▶ **EXERCISE**:
The answer must be one number: how many lines in the records below contain the string "target".

▶ **LISTED ENTRIES**:
⁂

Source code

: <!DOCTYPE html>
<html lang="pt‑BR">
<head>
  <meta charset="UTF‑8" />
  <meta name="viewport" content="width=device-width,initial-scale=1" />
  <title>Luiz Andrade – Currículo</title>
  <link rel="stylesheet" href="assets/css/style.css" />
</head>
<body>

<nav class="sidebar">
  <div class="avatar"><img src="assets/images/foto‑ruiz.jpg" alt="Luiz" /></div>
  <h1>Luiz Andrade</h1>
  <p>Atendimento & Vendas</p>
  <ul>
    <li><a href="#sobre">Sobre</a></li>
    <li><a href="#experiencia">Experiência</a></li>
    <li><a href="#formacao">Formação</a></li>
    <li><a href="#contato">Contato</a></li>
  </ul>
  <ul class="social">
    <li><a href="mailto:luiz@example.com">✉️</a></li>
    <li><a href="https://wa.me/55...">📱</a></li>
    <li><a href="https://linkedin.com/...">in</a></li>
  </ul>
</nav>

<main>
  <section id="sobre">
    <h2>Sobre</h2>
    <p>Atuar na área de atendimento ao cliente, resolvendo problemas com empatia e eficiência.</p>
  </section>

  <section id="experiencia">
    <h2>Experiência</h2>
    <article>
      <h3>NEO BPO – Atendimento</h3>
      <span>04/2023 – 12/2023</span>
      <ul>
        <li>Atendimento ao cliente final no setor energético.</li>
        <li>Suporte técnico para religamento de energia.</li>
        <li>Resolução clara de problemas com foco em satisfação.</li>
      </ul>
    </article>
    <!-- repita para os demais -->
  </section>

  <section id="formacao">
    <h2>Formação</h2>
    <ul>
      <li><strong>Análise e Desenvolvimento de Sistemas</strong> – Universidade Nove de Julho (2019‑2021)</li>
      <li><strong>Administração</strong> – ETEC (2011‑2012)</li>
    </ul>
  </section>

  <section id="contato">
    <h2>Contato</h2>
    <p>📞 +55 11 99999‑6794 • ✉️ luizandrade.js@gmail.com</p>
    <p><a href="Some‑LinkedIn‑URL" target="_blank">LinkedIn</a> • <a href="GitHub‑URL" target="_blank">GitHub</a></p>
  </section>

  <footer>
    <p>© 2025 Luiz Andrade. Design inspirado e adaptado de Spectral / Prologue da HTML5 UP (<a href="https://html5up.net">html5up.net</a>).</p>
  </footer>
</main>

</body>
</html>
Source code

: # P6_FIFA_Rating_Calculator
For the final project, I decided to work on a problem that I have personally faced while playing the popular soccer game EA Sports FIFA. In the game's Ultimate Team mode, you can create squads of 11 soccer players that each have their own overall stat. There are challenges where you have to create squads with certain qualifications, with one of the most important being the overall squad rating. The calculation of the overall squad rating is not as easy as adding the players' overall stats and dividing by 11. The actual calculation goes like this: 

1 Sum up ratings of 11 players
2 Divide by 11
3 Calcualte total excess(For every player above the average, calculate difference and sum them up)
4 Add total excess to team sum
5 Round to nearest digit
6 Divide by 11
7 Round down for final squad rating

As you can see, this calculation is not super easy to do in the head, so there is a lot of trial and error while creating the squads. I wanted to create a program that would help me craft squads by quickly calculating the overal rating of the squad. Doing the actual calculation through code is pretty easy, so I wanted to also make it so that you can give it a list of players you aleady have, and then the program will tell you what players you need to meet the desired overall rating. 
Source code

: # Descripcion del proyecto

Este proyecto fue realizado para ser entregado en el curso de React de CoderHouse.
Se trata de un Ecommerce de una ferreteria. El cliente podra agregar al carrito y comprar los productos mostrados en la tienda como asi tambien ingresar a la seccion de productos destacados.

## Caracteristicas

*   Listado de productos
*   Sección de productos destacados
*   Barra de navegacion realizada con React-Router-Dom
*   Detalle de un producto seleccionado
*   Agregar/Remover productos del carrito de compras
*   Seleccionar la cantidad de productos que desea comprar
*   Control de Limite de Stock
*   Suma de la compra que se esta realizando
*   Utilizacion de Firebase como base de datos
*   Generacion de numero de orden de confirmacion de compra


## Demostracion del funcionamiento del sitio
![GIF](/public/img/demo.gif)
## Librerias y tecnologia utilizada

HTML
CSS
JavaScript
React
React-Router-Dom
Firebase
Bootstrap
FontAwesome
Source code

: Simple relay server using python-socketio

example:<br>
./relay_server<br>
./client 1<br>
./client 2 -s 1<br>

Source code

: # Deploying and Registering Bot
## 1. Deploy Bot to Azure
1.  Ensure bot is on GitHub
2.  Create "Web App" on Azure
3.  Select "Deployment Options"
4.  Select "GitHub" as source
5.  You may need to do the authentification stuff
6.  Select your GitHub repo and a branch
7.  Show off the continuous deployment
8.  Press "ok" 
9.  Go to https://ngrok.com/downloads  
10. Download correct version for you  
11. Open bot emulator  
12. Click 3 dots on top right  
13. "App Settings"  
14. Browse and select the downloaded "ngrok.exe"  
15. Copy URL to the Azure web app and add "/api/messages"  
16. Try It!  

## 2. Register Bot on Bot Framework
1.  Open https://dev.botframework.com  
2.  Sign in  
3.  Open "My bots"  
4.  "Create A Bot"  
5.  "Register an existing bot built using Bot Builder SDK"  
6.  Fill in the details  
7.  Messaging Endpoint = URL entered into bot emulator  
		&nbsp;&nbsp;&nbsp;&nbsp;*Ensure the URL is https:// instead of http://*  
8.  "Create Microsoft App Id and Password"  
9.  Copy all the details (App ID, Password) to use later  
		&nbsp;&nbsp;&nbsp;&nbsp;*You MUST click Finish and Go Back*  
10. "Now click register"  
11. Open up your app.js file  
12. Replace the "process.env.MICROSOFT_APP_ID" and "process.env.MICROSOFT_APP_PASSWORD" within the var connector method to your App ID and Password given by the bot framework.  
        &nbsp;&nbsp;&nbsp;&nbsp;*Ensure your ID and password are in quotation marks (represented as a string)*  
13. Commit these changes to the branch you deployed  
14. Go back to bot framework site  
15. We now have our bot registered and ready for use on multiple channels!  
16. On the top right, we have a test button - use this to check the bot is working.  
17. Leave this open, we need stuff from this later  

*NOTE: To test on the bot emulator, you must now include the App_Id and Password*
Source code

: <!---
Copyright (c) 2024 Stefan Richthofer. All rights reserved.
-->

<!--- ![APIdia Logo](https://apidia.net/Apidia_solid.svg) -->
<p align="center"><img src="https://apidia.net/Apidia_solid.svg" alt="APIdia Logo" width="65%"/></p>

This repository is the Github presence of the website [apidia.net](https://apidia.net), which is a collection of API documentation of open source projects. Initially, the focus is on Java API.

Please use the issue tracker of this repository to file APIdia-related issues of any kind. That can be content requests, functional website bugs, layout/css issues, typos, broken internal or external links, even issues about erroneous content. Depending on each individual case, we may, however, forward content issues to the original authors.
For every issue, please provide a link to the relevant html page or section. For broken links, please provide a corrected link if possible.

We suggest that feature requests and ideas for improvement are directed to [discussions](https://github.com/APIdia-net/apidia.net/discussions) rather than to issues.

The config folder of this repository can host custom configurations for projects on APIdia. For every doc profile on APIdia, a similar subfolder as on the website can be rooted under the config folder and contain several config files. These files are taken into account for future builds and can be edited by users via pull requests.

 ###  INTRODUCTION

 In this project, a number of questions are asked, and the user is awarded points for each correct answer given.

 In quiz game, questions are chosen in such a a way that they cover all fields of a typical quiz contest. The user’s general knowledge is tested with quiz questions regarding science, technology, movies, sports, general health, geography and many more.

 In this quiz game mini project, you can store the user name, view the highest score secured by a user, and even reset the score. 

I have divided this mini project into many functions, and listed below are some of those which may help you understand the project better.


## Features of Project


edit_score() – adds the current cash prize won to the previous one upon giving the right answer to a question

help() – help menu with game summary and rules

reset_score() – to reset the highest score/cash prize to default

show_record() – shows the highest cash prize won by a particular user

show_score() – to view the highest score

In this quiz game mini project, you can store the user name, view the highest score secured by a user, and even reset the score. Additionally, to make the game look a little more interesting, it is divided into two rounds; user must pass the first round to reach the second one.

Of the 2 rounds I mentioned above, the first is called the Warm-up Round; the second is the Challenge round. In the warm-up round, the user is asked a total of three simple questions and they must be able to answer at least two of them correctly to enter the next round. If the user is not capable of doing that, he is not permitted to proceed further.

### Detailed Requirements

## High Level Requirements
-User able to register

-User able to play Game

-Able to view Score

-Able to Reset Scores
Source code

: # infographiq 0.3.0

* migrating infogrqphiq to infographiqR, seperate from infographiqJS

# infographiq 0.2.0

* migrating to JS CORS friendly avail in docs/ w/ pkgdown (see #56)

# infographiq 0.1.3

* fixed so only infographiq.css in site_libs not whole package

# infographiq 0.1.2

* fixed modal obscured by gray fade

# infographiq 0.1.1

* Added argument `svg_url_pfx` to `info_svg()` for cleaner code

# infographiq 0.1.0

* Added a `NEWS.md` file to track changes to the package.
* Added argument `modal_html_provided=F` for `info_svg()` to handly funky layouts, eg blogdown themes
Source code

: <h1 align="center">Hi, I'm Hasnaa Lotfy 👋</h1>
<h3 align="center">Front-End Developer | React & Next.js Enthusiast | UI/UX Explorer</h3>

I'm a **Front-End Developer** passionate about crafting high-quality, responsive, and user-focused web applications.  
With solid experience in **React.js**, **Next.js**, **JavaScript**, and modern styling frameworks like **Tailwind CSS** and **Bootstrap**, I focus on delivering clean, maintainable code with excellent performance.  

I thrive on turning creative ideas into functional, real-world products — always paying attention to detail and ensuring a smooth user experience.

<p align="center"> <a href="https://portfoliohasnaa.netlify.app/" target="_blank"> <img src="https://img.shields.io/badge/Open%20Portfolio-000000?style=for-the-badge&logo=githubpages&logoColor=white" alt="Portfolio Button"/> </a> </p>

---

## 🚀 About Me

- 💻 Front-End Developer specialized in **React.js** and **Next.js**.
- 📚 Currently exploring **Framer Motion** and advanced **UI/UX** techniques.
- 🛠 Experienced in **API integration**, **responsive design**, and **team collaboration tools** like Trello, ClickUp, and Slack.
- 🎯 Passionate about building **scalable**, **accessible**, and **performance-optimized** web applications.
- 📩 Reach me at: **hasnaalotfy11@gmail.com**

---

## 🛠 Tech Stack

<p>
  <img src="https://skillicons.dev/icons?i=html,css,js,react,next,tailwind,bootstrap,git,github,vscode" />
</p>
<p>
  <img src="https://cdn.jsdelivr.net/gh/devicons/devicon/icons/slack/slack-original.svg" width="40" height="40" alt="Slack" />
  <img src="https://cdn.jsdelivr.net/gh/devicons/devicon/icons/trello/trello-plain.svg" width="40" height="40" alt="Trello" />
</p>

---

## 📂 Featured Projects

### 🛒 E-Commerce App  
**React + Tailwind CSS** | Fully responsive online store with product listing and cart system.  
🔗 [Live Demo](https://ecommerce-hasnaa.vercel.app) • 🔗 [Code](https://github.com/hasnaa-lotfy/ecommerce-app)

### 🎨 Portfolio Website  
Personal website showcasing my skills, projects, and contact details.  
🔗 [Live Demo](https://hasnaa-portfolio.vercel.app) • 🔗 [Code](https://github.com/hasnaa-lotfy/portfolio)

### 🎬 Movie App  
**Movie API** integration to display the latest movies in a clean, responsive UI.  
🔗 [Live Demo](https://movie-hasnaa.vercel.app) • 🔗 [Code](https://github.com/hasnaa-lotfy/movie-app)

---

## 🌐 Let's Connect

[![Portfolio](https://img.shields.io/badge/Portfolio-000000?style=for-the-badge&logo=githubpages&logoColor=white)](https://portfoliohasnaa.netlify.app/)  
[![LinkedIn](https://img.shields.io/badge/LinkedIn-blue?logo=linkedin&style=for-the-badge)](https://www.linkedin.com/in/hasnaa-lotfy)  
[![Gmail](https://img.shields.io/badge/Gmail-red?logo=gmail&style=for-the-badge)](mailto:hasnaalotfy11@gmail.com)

⁂

▶ **RESPONSE TO THIS EXERCISE**:
2